### ASSIGNMENT
Every entry must be given again exactly.

╭─ MATERIAL TO PROCESS

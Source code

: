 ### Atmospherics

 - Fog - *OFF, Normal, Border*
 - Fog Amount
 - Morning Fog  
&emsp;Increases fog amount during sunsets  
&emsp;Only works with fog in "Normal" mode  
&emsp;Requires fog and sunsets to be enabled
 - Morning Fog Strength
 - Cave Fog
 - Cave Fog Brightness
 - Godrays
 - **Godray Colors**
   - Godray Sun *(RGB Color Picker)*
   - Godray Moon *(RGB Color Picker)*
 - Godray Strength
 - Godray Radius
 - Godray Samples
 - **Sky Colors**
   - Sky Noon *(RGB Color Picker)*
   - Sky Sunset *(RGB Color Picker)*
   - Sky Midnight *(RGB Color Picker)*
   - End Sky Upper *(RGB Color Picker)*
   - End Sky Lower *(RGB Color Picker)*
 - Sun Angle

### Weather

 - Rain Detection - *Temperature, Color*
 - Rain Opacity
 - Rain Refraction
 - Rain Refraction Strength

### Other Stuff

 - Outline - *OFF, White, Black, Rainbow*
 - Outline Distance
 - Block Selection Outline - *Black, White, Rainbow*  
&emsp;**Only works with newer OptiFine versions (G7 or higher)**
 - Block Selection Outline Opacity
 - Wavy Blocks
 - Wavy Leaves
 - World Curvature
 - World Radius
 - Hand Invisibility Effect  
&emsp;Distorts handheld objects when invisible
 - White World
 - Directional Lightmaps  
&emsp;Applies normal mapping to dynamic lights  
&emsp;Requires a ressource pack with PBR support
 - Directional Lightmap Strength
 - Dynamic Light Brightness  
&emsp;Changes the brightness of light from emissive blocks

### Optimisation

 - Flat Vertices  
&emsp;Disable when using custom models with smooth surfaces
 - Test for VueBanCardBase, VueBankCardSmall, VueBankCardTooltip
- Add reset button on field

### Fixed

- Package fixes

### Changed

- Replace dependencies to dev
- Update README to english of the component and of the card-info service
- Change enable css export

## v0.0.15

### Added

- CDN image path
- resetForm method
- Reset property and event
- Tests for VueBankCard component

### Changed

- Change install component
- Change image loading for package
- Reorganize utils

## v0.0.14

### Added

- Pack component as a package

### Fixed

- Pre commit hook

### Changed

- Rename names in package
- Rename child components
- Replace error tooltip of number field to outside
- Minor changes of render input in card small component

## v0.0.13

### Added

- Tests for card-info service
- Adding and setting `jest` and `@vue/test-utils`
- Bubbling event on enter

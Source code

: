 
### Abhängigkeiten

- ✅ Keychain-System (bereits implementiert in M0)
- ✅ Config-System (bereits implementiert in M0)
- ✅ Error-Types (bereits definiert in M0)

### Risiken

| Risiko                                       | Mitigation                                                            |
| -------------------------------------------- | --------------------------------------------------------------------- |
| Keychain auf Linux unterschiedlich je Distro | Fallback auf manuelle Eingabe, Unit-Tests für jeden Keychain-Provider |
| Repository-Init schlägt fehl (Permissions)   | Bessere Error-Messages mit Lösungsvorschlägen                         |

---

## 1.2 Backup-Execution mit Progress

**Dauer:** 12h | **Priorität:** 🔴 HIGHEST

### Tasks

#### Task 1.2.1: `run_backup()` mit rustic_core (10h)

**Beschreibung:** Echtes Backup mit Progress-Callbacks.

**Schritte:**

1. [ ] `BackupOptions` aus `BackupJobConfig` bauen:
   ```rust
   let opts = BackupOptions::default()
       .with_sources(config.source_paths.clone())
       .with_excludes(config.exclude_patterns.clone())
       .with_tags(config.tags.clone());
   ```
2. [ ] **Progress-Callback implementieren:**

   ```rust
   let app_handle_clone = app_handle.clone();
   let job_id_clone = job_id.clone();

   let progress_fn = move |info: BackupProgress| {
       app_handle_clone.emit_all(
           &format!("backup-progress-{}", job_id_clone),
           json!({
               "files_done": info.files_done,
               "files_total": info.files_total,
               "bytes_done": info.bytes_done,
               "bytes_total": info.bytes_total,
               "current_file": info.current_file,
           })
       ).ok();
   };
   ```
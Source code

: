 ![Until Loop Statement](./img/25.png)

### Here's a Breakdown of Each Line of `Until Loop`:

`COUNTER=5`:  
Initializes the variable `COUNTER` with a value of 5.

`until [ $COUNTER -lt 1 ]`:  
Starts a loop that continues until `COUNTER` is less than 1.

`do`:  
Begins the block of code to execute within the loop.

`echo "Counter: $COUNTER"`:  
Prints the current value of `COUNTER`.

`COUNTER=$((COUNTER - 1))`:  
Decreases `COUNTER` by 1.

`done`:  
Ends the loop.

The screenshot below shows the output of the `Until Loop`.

╰─

### OUTPUT
Source code

: ### Atmospherics

 - Fog - *OFF, Normal, Border*
 - Fog Amount
 - Morning Fog  
&emsp;Increases fog amount during sunsets  
&emsp;Only works with fog in "Normal" mode  
&emsp;Requires fog and sunsets to be enabled
 - Morning Fog Strength
 - Cave Fog
 - Cave Fog Brightness
 - Godrays
 - **Godray Colors**
   - Godray Sun *(RGB Color Picker)*
   - Godray Moon *(RGB Color Picker)*
 - Godray Strength
 - Godray Radius
 - Godray Samples
 - **Sky Colors**
   - Sky Noon *(RGB Color Picker)*
   - Sky Sunset *(RGB Color Picker)*
   - Sky Midnight *(RGB Color Picker)*
   - End Sky Upper *(RGB Color Picker)*
   - End Sky Lower *(RGB Color Picker)*
 - Sun Angle

### Weather

 - Rain Detection - *Temperature, Color*
 - Rain Opacity
 - Rain Refraction
 - Rain Refraction Strength

### Other Stuff

 - Outline - *OFF, White, Black, Rainbow*
 - Outline Distance
 - Block Selection Outline - *Black, White, Rainbow*  
&emsp;**Only works with newer OptiFine versions (G7 or higher)**
 - Block Selection Outline Opacity
 - Wavy Blocks
 - Wavy Leaves
 - World Curvature
 - World Radius
 - Hand Invisibility Effect  
&emsp;Distorts handheld objects when invisible
 - White World
 - Directional Lightmaps  
&emsp;Applies normal mapping to dynamic lights  
&emsp;Requires a ressource pack with PBR support
 - Directional Lightmap Strength
 - Dynamic Light Brightness  
&emsp;Changes the brightness of light from emissive blocks

### Optimisation

 - Flat Vertices  
&emsp;Disable when using custom models with smooth surfaces
 - Test for VueBanCardBase, VueBankCardSmall, VueBankCardTooltip
- Add reset button on field

### Fixed

- Package fixes

### Changed

- Replace dependencies to dev
- Update README to english of the component and of the card-info service
- Change enable css export

## v0.0.15

### Added

- CDN image path
- resetForm method
- Reset property and event
- Tests for VueBankCard component

### Changed

- Change install component
- Change image loading for package
- Reorganize utils

## v0.0.14

### Added

- Pack component as a package

### Fixed

- Pre commit hook

### Changed

- Rename names in package
- Rename child components
- Replace error tooltip of number field to outside
- Minor changes of render input in card small component

## v0.0.13

### Added

- Tests for card-info service
- Adding and setting `jest` and `@vue/test-utils`
- Bubbling event on enter

Source code

: 
### Abhängigkeiten

- ✅ Keychain-System (bereits implementiert in M0)
- ✅ Config-System (bereits implementiert in M0)
- ✅ Error-Types (bereits definiert in M0)

### Risiken

| Risiko                                       | Mitigation                                                            |
| -------------------------------------------- | --------------------------------------------------------------------- |
| Keychain auf Linux unterschiedlich je Distro | Fallback auf manuelle Eingabe, Unit-Tests für jeden Keychain-Provider |
| Repository-Init schlägt fehl (Permissions)   | Bessere Error-Messages mit Lösungsvorschlägen                         |

---

## 1.2 Backup-Execution mit Progress

**Dauer:** 12h | **Priorität:** 🔴 HIGHEST

### Tasks

#### Task 1.2.1: `run_backup()` mit rustic_core (10h)

**Beschreibung:** Echtes Backup mit Progress-Callbacks.

**Schritte:**

1. [ ] `BackupOptions` aus `BackupJobConfig` bauen:
   ```rust
   let opts = BackupOptions::default()
       .with_sources(config.source_paths.clone())
       .with_excludes(config.exclude_patterns.clone())
       .with_tags(config.tags.clone());
   ```
2. [ ] **Progress-Callback implementieren:**

   ```rust
   let app_handle_clone = app_handle.clone();
   let job_id_clone = job_id.clone();

   let progress_fn = move |info: BackupProgress| {
       app_handle_clone.emit_all(
           &format!("backup-progress-{}", job_id_clone),
           json!({
               "files_done": info.files_done,
               "files_total": info.files_total,
               "bytes_done": info.bytes_done,
               "bytes_total": info.bytes_total,
               "current_file": info.current_file,
           })
       ).ok();
   };
   ```
Source code

: ![Until Loop Statement](./img/25.png)

### Here's a Breakdown of Each Line of `Until Loop`:

`COUNTER=5`:  
Initializes the variable `COUNTER` with a value of 5.

`until [ $COUNTER -lt 1 ]`:  
Starts a loop that continues until `COUNTER` is less than 1.

`do`:  
Begins the block of code to execute within the loop.

`echo "Counter: $COUNTER"`:  
Prints the current value of `COUNTER`.

`COUNTER=$((COUNTER - 1))`:  
Decreases `COUNTER` by 1.

`done`:  
Ends the loop.

The screenshot below shows the output of the `Until Loop`.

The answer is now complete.